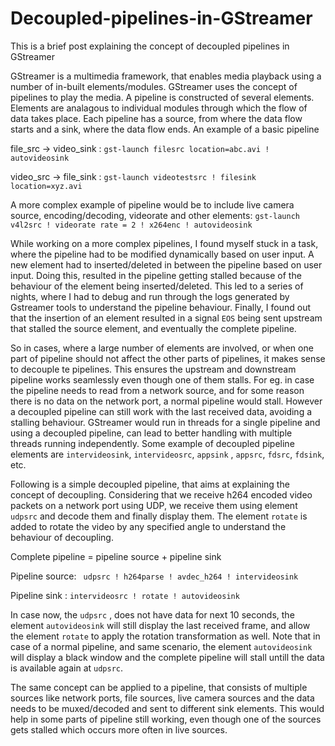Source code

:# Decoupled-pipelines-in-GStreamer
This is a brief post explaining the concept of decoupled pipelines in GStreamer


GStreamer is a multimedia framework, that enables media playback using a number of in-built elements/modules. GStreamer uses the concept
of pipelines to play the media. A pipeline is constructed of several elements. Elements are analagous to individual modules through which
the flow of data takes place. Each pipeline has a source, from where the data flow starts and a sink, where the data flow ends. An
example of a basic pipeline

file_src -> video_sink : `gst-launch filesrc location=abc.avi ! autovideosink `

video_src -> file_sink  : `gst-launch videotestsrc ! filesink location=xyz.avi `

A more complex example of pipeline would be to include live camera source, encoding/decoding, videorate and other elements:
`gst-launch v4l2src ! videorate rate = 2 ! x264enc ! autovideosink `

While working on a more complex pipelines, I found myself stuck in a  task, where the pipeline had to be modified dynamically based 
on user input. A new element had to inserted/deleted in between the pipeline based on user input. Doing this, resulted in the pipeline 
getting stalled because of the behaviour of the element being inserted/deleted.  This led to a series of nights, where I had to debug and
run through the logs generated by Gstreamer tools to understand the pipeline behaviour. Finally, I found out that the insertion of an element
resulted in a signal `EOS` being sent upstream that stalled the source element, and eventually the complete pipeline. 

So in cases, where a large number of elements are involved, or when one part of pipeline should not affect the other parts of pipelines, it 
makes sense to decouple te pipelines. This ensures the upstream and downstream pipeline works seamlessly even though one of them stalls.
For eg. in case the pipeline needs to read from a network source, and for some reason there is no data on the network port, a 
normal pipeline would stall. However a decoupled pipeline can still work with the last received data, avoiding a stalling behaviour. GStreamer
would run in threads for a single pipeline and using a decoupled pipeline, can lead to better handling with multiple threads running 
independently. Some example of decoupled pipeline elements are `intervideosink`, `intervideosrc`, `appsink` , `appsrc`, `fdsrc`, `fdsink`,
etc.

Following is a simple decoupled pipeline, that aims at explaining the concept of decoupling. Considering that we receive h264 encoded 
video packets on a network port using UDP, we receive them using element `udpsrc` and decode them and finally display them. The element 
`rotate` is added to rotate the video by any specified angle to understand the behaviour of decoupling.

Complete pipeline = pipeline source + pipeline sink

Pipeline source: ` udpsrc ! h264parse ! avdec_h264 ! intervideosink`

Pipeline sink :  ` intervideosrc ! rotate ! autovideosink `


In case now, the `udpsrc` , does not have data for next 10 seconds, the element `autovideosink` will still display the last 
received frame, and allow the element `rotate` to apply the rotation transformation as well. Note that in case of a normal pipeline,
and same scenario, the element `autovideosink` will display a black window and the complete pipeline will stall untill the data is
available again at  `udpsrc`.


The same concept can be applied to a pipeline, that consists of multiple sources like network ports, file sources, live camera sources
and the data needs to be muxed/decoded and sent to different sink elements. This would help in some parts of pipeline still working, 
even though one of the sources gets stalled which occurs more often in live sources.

EXERCISE OBJECTIVE: Every line of the listing that holds the word "same" should be counted. Please give that number only.

SOLVED EXERCISE: 2